The state prioritizes grants to these emerging farmers, and any funding that remains may be awarded to non-emerging farmer applicants in the order of their lottery placement.
The legal complaint (pdf) in Nistler v. Walz was filed on Jan. 24 in the U.S. District Court for the District of Minnesota.
The defendants are Minnesota Gov. Tim Walz (D) and Thom Peterson, commissioner of the Minnesota Department of Agriculture. Both men are being sued in their official capacities.
PLF attorney Andrew Quinio weighed in on the case.
“Minnesota believes Lance Nistler is less deserving of a farm because he has the wrong skin color and sex.
“It is unfair for the government to advantage or disadvantage anyone for benefits based on immutable characteristics like race and sex. Lance Nistler seeks to be treated equally with any other prospective farmer,” the lawyer said.
In an interview, Mr. Quinio said, “this is an egregious case of discrimination against a hard-working farmer who wanted the opportunity to buy his own farm through this down payment assistance grant.
“I think what makes this so egregious is the grant was within my client’s reach. Mr. Nistler was the ninth applicant drawn in the lottery. And then, because of the discriminatory criteria that the state implemented, basically rigging the system against him, his application was reshuffled to the back of the line because he’s not an emerging farmer … that is a racial minority, LGBTQ, [or] a woman farmer.”

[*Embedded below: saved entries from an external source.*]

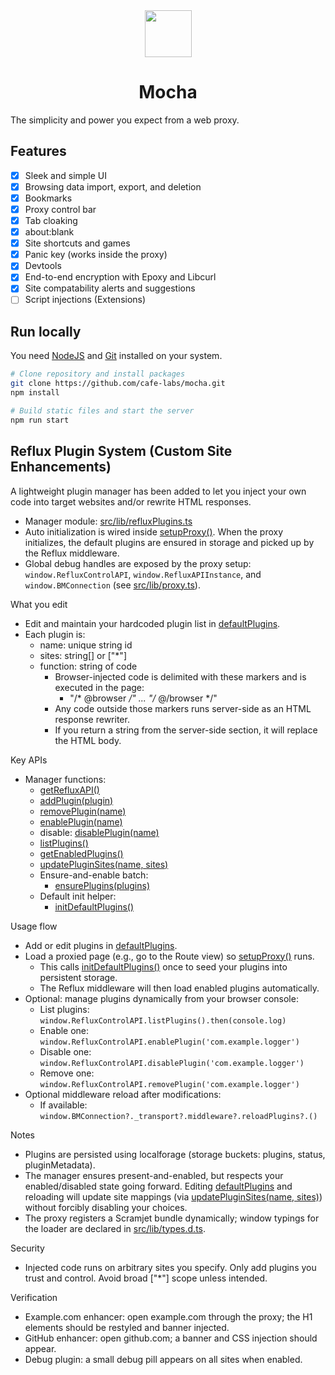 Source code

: <div align="center">
  <img src="public/icon.png" height=75 width=75 />
  <h1>Mocha</h1>
</div>
The simplicity and power you expect from a web proxy.

## Features

- [x] Sleek and simple UI
- [x] Browsing data import, export, and deletion
- [x] Bookmarks
- [x] Proxy control bar
- [x] Tab cloaking
- [x] about:blank
- [x] Site shortcuts and games
- [x] Panic key (works inside the proxy)
- [x] Devtools
- [x] End-to-end encryption with Epoxy and Libcurl
- [x] Site compatability alerts and suggestions
- [ ] Script injections (Extensions)

## Run locally

You need [NodeJS](https://nodejs.org) and [Git](https://git-scm.com/download) installed on your system.

```sh
# Clone repository and install packages
git clone https://github.com/cafe-labs/mocha.git
npm install

# Build static files and start the server
npm run start
```


## Reflux Plugin System (Custom Site Enhancements)

A lightweight plugin manager has been added to let you inject your own code into target websites and/or rewrite HTML responses.

- Manager module: [src/lib/refluxPlugins.ts](src/lib/refluxPlugins.ts)
- Auto initialization is wired inside [setupProxy()](src/lib/proxy.ts:20). When the proxy initializes, the default plugins are ensured in storage and picked up by the Reflux middleware.
- Global debug handles are exposed by the proxy setup: `window.RefluxControlAPI`, `window.RefluxAPIInstance`, and `window.BMConnection` (see [src/lib/proxy.ts](src/lib/proxy.ts)).

What you edit
- Edit and maintain your hardcoded plugin list in [defaultPlugins](src/lib/refluxPlugins.ts:110).
- Each plugin is:
  - name: unique string id
  - sites: string[] or ["*"]
  - function: string of code
    - Browser-injected code is delimited with these markers and is executed in the page:
      - "/* @browser */" ... "/* @/browser */"
    - Any code outside those markers runs server-side as an HTML response rewriter.
    - If you return a string from the server-side section, it will replace the HTML body.

Key APIs
- Manager functions:
  - [getRefluxAPI()](src/lib/refluxPlugins.ts:15)
  - [addPlugin(plugin)](src/lib/refluxPlugins.ts:28)
  - [removePlugin(name)](src/lib/refluxPlugins.ts:33)
  - [enablePlugin(name)](src/lib/refluxPlugins.ts:38)
  - disable: [disablePlugin(name)](src/lib/refluxPlugins.ts:46)
  - [listPlugins()](src/lib/refluxPlugins.ts:53)
  - [getEnabledPlugins()](src/lib/refluxPlugins.ts:58)
  - [updatePluginSites(name, sites)](src/lib/refluxPlugins.ts:68)
  - Ensure-and-enable batch:
    - [ensurePlugins(plugins)](src/lib/refluxPlugins.ts:90)
  - Default init helper:
    - [initDefaultPlugins()](src/lib/refluxPlugins.ts:236)

Usage flow
- Add or edit plugins in [defaultPlugins](src/lib/refluxPlugins.ts:110).
- Load a proxied page (e.g., go to the Route view) so [setupProxy()](src/lib/proxy.ts:20) runs.
  - This calls [initDefaultPlugins()](src/lib/refluxPlugins.ts:236) once to seed your plugins into persistent storage.
  - The Reflux middleware will then load enabled plugins automatically.
- Optional: manage plugins dynamically from your browser console:
  - List plugins: `window.RefluxControlAPI.listPlugins().then(console.log)`
  - Enable one: `window.RefluxControlAPI.enablePlugin('com.example.logger')`
  - Disable one: `window.RefluxControlAPI.disablePlugin('com.example.logger')`
  - Remove one: `window.RefluxControlAPI.removePlugin('com.example.logger')`
- Optional middleware reload after modifications:
  - If available: `window.BMConnection?._transport?.middleware?.reloadPlugins?.()`

Notes
- Plugins are persisted using localforage (storage buckets: plugins, status, pluginMetadata).
- The manager ensures present-and-enabled, but respects your enabled/disabled state going forward. Editing [defaultPlugins](src/lib/refluxPlugins.ts:110) and reloading will update site mappings (via [updatePluginSites(name, sites)](src/lib/refluxPlugins.ts:68)) without forcibly disabling your choices.
- The proxy registers a Scramjet bundle dynamically; window typings for the loader are declared in [src/lib/types.d.ts](src/lib/types.d.ts:101).

Security
- Injected code runs on arbitrary sites you specify. Only add plugins you trust and control. Avoid broad ["*"] scope unless intended.

Verification
- Example.com enhancer: open example.com through the proxy; the H1 elements should be restyled and banner injected.
- GitHub enhancer: open github.com; a banner and CSS injection should appear.
- Debug plugin: a small debug pill appears on all sites when enabled.
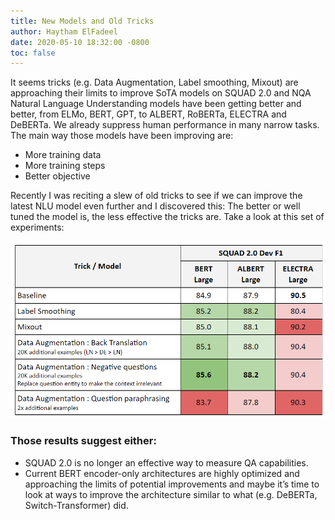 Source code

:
 ```yaml
---
title: New Models and Old Tricks
author: Haytham ElFadeel
date: 2020-05-10 18:32:00 -0800
toc: false
---
```


It seems tricks (e.g. Data Augmentation, Label smoothing, Mixout) are approaching their limits to improve SoTA models on SQUAD 2.0 and NQA
Natural Language Understanding models have been getting better and better, from ELMo, BERT, GPT, to ALBERT, RoBERTa, ELECTRA and DeBERTa. We already suppress human performance in many narrow tasks. The main way those models have been improving are:
- More training data
- More training steps
- Better objective

Recently I was reciting a slew of old tricks to see if we can improve the latest NLU model even further and I discovered this: The better or well tuned the model is, the less effective the tricks are. Take a look at this set of experiments:


![desktopview](/assets/img/blog/old_tricks_1.png)

### Those results suggest either:
- SQUAD 2.0 is no longer an effective way to measure QA capabilities.
- Current BERT encoder-only architectures are highly optimized and approaching the limits of potential improvements and maybe it’s time to look at ways to improve the architecture similar to what (e.g. DeBERTa, Switch-Transformer) did.

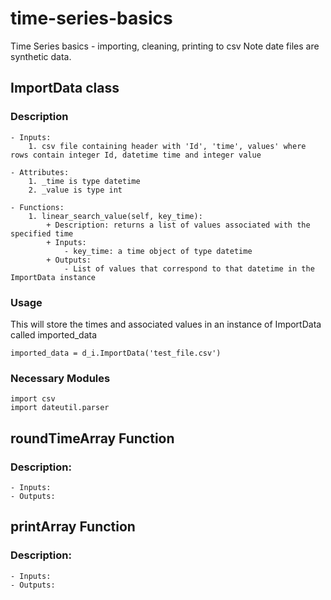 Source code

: # time-series-basics
Time Series basics - importing, cleaning, printing to csv
Note date files are synthetic data.

## ImportData class

### Description

    - Inputs:
        1. csv file containing header with 'Id', 'time', values' where rows contain integer Id, datetime time and integer value 
    
    - Attributes:
        1. _time is type datetime
        2. _value is type int
    
    - Functions:
        1. linear_search_value(self, key_time):
            + Description: returns a list of values associated with the specified time
            + Inputs:
                - key_time: a time object of type datetime
            + Outputs:
                - List of values that correspond to that datetime in the ImportData instance
    
### Usage

This will store the times and associated values in an instance of ImportData called imported_data
```
imported_data = d_i.ImportData('test_file.csv')
```

### Necessary Modules

```
import csv
import dateutil.parser
```

## roundTimeArray Function

### Description:

    - Inputs:
    - Outputs:

## printArray Function

### Description:

    - Inputs:
    - Outputs: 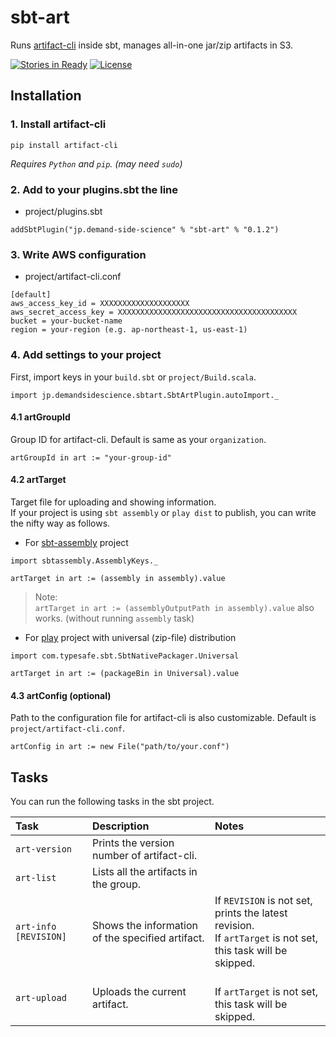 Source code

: 
# sbt-art

Runs [artifact-cli](https://github.com/mogproject/artifact-cli) inside sbt, manages all-in-one jar/zip artifacts in S3.

[![Stories in Ready](https://badge.waffle.io/demand-side-science/sbt-art.png?label=ready&title=Ready)](https://waffle.io/demand-side-science/sbt-art)
[![License](https://img.shields.io/badge/license-Apache2-blue.svg)](http://choosealicense.com/licenses/apache-2.0/)


## Installation

### 1. Install artifact-cli

```
pip install artifact-cli
```

*Requires ```Python``` and ```pip```. (may need ```sudo```)*

### 2. Add to your plugins.sbt the line

- project/plugins.sbt

```
addSbtPlugin("jp.demand-side-science" % "sbt-art" % "0.1.2")
```

### 3. Write AWS configuration

- project/artifact-cli.conf

```
[default]
aws_access_key_id = XXXXXXXXXXXXXXXXXXXX
aws_secret_access_key = XXXXXXXXXXXXXXXXXXXXXXXXXXXXXXXXXXXXXXXX
bucket = your-bucket-name
region = your-region (e.g. ap-northeast-1, us-east-1)
```

### 4. Add settings to your project

First, import keys in your ```build.sbt``` or ```project/Build.scala```.

```
import jp.demandsidescience.sbtart.SbtArtPlugin.autoImport._
```

#### 4.1 artGroupId

Group ID for artifact-cli. Default is same as your ```organization```.

```
artGroupId in art := "your-group-id"
```

#### 4.2 artTarget

Target file for uploading and showing information.  
If your project is using ```sbt assembly``` or ```play dist``` to publish, you can write the nifty way as follows.

- For [sbt-assembly](https://github.com/sbt/sbt-assembly) project

```
import sbtassembly.AssemblyKeys._

artTarget in art := (assembly in assembly).value
```

> Note:  
> ```artTarget in art := (assemblyOutputPath in assembly).value``` also works.  (without running ```assembly``` task)

- For [play](https://www.playframework.com/) project with universal (zip-file) distribution

```
import com.typesafe.sbt.SbtNativePackager.Universal

artTarget in art := (packageBin in Universal).value
```

#### 4.3 artConfig (optional)

Path to the configuration file for artifact-cli is also customizable. Default is ```project/artifact-cli.conf```.

```
artConfig in art := new File("path/to/your.conf")
```

## Tasks

You can run the following tasks in the sbt project.

| Task | Description | Notes |
|:-----------|:------------|:------------|
| ```art-version```         |Prints the version number of artifact-cli.| |
| ```art-list```            |Lists all the artifacts in the group.| |
| ```art-info [REVISION]``` |Shows the information of the specified artifact.|If ```REVISION``` is not set, prints the latest revision.<br />If ```artTarget``` is not set, this task will be skipped.|
| ```art-upload``` |Uploads the current artifact.|<br />If ```artTarget``` is not set, this task will be skipped.|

He said the program, according to media outlets, was created “to address past discrimination,” but applicants “were never asked if they’ve been discriminated against in the past.”
“So we don’t know if anyone who’s actually been discriminated against has gotten grant funds,” he told The Epoch Times.
“The state’s just stereotyping people based on their skin color. And so they assume, because Mr. Nistler is a white male, that he’s less deserving of this grant money,” he said.
Mr. Quinio said he was optimistic about the lawsuit’s chances.
The grant program violates the Equal Protection Clause of the 14th Amendment to the U.S. Constitution, he said.
“The state just does not have a compelling interest to use race, nor does it have an exceedingly persuasive justification to use sex or gender. And I think that the case will bear that out,” he said.
The attorney was referring to the strict scrutiny test that courts use when reviewing legislative or executive branch enactments that have a bearing on constitutional rights. A government interest is deemed compelling when it is essential or necessary, as opposed to a matter of preference, choice, or discretion.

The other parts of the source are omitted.